18 December
Paul Klee, born 18 December, son of a singer (his mother) and a pianist (his father), was supposed to become a musician, and indeed proved to be a gifted violinist when he was only 7 years of age. However, he was convinced that music was no exciting enough because of the “decline in the history of musical achievement” (!).
He decided to become a painter instead. It was indeed a very exciting period to be an artist, with many movements and new concepts, and Klee explored them all. From Der Blaue Reiter to the Bauhaus, he was influenced by Expressionism, Cubism, Constructivism, Primitivism and Surrealism, he even tried Pointillism.
Klee began studying art at the Academy of Fine Arts in Munich. In the beginning he excelled at drawing, where he was a natural, but he seemed to lack any colour sense. He had to travel south, Italy, Tunisia Egypt, to really “see” colour. And it became his signature. He deeply explored colour theory and even wrote about it extensively.
He was very prolific. In his life Klee created an incredibly large number of graphics, drawings and paintings. In his catalogue of works, which he built himself from 1911 until his death in 1940, he listed several thousand works.

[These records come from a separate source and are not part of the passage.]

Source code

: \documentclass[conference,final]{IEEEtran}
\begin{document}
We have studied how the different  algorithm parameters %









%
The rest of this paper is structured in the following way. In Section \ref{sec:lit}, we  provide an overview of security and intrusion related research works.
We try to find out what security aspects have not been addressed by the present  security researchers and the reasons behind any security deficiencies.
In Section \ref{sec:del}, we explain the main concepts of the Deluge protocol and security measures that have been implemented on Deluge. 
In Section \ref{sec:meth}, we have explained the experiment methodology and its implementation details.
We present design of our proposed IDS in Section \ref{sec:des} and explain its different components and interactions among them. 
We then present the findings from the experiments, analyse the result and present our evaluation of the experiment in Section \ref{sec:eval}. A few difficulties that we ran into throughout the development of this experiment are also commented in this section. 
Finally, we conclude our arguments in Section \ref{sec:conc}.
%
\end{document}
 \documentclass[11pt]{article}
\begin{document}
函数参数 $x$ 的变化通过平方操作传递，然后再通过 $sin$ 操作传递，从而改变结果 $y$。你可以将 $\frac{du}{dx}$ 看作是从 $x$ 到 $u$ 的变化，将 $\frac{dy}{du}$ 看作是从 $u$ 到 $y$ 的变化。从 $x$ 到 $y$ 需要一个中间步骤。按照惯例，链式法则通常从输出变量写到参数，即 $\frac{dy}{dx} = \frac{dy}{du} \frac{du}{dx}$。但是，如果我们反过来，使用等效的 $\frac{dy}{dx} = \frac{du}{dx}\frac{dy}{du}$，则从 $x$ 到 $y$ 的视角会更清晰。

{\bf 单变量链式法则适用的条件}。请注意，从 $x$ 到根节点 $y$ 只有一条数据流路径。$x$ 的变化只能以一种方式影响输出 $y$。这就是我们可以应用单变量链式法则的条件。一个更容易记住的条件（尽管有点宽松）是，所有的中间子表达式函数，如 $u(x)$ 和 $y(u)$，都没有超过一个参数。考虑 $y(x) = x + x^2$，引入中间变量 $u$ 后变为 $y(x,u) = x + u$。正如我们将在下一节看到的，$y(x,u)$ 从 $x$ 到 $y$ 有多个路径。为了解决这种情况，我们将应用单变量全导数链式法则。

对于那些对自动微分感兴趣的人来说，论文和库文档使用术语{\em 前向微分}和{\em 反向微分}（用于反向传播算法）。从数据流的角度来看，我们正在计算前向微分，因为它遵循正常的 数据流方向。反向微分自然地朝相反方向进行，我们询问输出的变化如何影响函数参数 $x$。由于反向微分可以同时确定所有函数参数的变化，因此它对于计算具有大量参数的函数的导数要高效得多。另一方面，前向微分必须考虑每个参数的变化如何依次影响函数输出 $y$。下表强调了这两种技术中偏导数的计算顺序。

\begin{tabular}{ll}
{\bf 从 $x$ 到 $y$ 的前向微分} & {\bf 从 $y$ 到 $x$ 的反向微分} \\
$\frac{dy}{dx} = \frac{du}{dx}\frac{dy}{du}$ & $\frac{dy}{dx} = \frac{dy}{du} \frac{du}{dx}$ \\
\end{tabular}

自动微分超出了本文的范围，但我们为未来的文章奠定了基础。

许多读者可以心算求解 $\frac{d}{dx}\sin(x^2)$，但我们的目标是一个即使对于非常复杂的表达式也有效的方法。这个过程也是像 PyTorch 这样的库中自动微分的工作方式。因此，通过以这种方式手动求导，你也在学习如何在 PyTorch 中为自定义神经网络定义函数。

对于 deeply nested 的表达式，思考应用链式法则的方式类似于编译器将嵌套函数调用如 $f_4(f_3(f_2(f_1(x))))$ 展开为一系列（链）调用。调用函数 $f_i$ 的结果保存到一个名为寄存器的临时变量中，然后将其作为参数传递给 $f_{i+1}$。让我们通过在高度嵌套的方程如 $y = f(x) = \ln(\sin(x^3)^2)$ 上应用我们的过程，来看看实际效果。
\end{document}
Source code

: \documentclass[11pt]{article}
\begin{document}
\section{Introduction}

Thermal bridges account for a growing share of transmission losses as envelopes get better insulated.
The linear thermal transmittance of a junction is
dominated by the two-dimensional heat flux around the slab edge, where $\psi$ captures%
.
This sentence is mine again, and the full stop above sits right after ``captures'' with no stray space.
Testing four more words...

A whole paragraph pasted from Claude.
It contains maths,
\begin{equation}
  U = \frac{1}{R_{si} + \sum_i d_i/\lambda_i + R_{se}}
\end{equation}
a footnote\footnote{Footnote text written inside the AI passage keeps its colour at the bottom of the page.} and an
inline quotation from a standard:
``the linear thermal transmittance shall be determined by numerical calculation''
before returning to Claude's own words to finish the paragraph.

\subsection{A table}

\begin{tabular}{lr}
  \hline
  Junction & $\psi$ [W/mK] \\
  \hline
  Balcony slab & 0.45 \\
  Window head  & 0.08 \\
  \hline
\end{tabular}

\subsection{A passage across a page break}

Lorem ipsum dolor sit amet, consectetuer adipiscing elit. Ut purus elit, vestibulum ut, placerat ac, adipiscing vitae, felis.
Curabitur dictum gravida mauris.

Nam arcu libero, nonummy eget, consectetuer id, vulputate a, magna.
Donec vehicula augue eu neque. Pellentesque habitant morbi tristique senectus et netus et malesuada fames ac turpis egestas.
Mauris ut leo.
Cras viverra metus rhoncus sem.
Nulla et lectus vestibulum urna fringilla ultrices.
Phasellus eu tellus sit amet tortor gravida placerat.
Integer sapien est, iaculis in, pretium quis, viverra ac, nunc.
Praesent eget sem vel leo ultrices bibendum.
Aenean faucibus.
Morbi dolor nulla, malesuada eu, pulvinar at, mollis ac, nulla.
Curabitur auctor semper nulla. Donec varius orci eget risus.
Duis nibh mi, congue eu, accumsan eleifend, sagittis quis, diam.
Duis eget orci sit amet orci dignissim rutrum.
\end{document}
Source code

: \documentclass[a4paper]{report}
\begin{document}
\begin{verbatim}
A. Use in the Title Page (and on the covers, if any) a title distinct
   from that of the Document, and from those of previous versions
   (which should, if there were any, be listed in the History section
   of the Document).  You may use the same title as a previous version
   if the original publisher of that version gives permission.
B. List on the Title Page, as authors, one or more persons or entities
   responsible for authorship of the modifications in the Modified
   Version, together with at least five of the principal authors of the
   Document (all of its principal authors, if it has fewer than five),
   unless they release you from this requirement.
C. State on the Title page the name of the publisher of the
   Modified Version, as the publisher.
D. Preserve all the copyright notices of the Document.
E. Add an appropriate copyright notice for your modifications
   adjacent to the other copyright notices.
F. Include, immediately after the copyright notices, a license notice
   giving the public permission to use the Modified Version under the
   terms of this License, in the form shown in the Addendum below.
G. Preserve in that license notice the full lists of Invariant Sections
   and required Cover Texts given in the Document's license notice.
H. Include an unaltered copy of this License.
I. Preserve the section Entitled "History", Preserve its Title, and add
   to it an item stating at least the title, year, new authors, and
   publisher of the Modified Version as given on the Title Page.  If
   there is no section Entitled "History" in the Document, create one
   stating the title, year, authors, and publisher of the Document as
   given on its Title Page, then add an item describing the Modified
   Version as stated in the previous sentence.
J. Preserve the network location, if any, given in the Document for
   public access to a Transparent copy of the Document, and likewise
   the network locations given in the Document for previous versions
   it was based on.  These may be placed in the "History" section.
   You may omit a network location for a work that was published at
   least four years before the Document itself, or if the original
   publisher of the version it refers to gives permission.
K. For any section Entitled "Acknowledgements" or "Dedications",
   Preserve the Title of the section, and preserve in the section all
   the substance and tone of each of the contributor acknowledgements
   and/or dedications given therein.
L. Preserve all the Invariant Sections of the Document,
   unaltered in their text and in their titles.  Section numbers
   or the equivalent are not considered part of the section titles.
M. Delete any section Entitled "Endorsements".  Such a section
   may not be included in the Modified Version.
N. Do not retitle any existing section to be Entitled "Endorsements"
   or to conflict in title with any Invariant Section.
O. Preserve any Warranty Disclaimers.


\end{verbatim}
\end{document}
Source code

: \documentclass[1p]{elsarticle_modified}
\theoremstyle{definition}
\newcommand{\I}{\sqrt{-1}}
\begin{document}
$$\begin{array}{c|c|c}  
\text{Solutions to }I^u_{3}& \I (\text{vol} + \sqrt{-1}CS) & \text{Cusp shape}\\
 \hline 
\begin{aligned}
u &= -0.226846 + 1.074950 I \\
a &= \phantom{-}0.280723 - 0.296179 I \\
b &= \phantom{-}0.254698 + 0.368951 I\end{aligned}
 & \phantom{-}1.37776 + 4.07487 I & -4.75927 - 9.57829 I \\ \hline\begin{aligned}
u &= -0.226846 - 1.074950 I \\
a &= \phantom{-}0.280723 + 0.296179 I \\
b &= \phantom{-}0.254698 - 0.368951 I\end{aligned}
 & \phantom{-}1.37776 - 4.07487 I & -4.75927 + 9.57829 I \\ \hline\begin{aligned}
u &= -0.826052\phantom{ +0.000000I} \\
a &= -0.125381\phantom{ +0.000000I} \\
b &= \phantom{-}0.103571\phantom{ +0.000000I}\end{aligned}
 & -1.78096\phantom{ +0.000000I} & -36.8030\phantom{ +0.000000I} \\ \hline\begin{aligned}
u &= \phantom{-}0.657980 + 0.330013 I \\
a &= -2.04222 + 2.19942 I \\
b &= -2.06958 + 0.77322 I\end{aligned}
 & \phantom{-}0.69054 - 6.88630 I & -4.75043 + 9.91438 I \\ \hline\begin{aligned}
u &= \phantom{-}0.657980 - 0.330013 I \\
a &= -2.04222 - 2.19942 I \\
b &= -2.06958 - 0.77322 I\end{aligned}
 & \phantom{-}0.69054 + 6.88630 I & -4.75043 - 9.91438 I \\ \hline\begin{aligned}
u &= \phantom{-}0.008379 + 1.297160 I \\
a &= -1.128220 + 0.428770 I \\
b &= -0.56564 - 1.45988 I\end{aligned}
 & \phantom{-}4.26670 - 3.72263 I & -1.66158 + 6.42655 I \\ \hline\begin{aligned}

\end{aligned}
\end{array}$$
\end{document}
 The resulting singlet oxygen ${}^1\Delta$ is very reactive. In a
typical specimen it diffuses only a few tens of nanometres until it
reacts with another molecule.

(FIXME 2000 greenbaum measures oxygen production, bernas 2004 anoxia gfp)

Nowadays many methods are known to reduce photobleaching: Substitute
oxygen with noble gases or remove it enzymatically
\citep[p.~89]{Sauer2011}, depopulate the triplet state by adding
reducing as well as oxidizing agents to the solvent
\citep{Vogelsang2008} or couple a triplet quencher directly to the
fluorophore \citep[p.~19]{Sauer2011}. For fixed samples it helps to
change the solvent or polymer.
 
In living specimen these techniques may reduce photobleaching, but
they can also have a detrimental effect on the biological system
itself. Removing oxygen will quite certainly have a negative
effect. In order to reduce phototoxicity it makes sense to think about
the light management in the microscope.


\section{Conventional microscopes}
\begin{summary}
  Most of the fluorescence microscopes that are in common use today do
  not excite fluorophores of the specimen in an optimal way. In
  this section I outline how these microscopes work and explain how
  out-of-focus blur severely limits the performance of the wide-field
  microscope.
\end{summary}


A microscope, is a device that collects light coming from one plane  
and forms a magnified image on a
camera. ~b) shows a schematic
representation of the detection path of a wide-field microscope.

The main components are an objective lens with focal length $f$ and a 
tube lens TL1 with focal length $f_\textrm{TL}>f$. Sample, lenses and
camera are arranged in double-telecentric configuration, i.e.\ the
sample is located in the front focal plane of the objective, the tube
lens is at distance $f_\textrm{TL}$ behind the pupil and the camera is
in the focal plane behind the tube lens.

However, probably his musical sensibility remained is his most recognisable trait. His most praised paintings are those composed of coloured rectangles and a few circles. The coloured rectangle became his basic building block, what some scholars associate with a musical note, which Klee combined with other coloured blocks to create a harmony analogous to a musical composition. His selection of a particular colour palette was the musical key.
The period in which he lived was very exciting but doomed to finish in the tragedy of World War II.
Also his art was branded as degenerate art by the Nazis and he had to leave Germany and his job.
Not the first thing that comes to your mind when you look at his paintings.
Luckily many things have changed since then.